The active/active architectural concept, which as mentioned Netflix and others are looking towards, provides measures to mitigate the consequences of the inevitable failure. It must be noted that it does not reduce the probability of the failure but rather the impact of it, and this in itself is the defining point of the concept on top of which the practice is built. Therefore, it can be seen that the concept is built on the premise that failures are inevitable, and so aims to tackle downtimes instead.
The goal here is that the Mean Time To Resolve (MTTR) is low enough that it is insignificant in how it affects the consumer’s perception of the service’s availability. Hence, the resolution should not be measured from the point of view of the impacted service but rather from the consumer’s point of view. Low MTTR values for increased availability of the service as perceived by the user.
The way in which active/active architectures achieve this, in a nutshell, is by continuously being aware of the available service resources and routing user traffic accordingly. Therefore, when one of the resources or services experiences an incident, then the overall architecture should be built such that customer requests get serviced from other available resources or services. Now, this of course is a very high-level description of what the active/active concept entails. When diving deeper into how to actually execute this idea, we come across concepts such as redundancy, replication, statelessness, and eventual consistency. Nevertheless, the problem that the creators of the active/active architecture have to wrestle can be divided into two points:
- How to route customer traffic to available services or resources and being aware of disrupted service or resources.
- How to ensure that each service or resource available is consistent with the others so that customers do not face discrepancies when suddenly being services by another service or resource.
From here on out, these various services or resources will be termed as nodes. That is because theoretically, everything can fail. Not only compute services but also resources such as datastores, event buses, routing services, and other such resources can all fail, and should be replaced with either copies or other like service lightening the blow of the failure. Hence for simplicity, we shall refer to all of these components as nodes.

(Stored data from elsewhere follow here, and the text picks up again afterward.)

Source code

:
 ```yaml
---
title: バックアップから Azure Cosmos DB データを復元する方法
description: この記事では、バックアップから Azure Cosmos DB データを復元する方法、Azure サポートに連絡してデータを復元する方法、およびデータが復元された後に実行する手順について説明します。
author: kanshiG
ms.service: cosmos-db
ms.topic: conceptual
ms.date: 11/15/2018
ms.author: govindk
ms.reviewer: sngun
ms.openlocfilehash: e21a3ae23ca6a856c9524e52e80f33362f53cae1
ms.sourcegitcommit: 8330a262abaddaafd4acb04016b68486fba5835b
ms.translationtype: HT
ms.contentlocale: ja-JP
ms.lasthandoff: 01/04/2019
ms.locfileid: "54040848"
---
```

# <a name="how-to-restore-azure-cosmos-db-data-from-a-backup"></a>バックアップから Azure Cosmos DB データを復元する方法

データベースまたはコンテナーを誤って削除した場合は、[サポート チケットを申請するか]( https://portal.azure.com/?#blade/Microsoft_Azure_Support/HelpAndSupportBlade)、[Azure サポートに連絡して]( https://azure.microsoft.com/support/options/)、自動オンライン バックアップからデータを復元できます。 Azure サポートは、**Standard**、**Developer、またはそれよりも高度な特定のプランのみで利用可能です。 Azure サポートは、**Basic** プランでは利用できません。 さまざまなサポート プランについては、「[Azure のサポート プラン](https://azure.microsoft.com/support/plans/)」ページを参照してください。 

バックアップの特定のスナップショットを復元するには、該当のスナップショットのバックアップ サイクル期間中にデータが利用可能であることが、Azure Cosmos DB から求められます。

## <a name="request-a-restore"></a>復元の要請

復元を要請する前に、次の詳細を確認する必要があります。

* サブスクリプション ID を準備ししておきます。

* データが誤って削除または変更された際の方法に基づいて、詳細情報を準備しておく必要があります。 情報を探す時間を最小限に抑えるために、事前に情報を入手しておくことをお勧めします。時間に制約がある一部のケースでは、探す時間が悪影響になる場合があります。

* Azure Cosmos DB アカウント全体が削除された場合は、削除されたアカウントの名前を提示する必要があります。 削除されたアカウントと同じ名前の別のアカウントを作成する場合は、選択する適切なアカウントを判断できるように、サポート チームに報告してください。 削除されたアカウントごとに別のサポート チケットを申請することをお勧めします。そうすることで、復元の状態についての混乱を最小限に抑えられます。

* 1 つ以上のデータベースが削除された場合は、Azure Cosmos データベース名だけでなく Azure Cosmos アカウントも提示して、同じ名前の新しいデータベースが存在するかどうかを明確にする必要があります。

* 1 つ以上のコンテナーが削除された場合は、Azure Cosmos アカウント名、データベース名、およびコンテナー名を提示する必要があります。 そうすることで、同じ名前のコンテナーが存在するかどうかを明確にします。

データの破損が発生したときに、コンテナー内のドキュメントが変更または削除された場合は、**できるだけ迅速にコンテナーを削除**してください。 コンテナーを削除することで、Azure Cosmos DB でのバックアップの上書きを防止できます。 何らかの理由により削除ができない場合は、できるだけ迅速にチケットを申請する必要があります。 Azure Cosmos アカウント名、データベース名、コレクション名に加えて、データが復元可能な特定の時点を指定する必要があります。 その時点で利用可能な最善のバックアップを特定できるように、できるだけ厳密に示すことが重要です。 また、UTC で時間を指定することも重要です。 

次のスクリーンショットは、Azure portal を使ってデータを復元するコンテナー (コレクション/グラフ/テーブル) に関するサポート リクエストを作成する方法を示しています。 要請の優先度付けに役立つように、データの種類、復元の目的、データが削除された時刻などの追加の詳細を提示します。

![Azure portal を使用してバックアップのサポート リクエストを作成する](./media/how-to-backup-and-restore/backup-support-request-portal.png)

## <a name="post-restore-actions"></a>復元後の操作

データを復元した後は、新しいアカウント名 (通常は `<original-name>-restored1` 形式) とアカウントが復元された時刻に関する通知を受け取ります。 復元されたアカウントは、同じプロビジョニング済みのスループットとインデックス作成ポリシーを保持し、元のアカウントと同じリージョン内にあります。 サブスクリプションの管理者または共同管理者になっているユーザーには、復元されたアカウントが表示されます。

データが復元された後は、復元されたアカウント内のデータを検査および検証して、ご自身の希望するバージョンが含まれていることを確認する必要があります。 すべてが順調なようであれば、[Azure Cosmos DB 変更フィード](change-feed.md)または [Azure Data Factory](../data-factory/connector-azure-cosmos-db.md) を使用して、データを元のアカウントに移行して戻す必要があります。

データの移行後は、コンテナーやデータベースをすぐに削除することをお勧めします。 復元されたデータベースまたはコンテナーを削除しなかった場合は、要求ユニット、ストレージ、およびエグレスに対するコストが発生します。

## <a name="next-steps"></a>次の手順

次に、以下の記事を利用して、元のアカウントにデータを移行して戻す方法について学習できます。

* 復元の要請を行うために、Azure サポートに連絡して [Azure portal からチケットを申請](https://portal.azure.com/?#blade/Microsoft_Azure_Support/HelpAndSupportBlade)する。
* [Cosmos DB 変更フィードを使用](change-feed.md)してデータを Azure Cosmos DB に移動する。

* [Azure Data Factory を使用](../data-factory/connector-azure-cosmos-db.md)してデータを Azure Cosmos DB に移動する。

Redundancy and Request Routing
Before addressing the traffic routing problem, let us revisit the idea of redundancy. In the world of distributed systems, redundancy can be termed as the existence of services or resources, nodes as we would like to term them, that are not strictly necessary for achieving the business logic and functioning of the system. This may seem counterintuitive and against the intrinsic principles of software such as DRY, but is critical to the idea of active/active systems. This is because, with these redundant nodes, the overall system becomes more resilient to outages, from the customer perspective. Whenever one node is down, another is brought in for service. So yes, the overall system is littered with redundant resources, but what is achieved is the much sought-after resiliency of the system with increased fault-tolerance.
As a result, the theory is that customer traffic comes into a redundant network of nodes, where each node has access to a datastore. Any user theoretically can be connected to any processing node. Now of course in the practical world, there are issues such as GDPR compliance and application localization. So clusters of processing nodes for cloud applications would be found in specific regions, but nevertheless, the concept is the same. Two or more processing nodes available where many of these nodes are redundant acting as standby for when the primary node experiences disruptions.
Now the question is how to be aware of node outages and traffic routing. There are several methods to solve the issue, where some of the more popular methods work by rerouting the request automatically when a disturbed node has been hit. The fundamental idea of how to how to reroute to another available node is an intriguing area of research in computational academia.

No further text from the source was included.